__Task prompt__: Among the entries below, find all lines that include "setup" and copy them.

(Extracted data entries)
----

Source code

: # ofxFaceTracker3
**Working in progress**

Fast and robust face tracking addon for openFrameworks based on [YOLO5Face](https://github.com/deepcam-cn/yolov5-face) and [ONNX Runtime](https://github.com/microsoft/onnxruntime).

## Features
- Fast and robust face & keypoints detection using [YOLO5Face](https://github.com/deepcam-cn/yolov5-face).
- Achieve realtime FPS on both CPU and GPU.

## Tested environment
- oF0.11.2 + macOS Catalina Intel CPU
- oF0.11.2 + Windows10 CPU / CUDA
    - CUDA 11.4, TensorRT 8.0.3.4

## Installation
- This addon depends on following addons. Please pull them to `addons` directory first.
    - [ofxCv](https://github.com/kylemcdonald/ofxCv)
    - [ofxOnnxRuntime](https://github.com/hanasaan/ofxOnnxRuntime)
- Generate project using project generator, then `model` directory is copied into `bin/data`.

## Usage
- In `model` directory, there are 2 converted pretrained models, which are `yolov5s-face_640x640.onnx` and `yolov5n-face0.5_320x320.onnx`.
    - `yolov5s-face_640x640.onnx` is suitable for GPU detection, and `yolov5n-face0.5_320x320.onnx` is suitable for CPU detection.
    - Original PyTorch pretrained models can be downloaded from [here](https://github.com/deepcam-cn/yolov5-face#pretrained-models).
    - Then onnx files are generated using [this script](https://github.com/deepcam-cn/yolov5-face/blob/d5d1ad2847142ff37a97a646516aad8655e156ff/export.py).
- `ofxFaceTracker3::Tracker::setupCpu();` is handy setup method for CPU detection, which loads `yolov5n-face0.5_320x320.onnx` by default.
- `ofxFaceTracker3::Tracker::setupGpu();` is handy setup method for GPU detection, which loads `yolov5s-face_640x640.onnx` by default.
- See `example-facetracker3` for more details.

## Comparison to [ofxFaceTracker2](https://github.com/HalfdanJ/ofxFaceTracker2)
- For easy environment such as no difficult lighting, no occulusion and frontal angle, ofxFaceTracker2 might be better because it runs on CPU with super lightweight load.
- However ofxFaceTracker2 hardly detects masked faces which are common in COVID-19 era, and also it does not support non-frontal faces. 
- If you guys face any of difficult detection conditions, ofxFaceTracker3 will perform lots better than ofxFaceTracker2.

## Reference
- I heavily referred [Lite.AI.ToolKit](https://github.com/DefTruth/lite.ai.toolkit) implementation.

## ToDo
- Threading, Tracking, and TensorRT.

----

__Completed exercise__:
- `ofxFaceTracker3::Tracker::setupCpu();` is handy setup method for CPU detection, which loads `yolov5n-face0.5_320x320.onnx` by default.
- `ofxFaceTracker3::Tracker::setupGpu();` is handy setup method for GPU detection, which loads `yolov5s-face_640x640.onnx` by default.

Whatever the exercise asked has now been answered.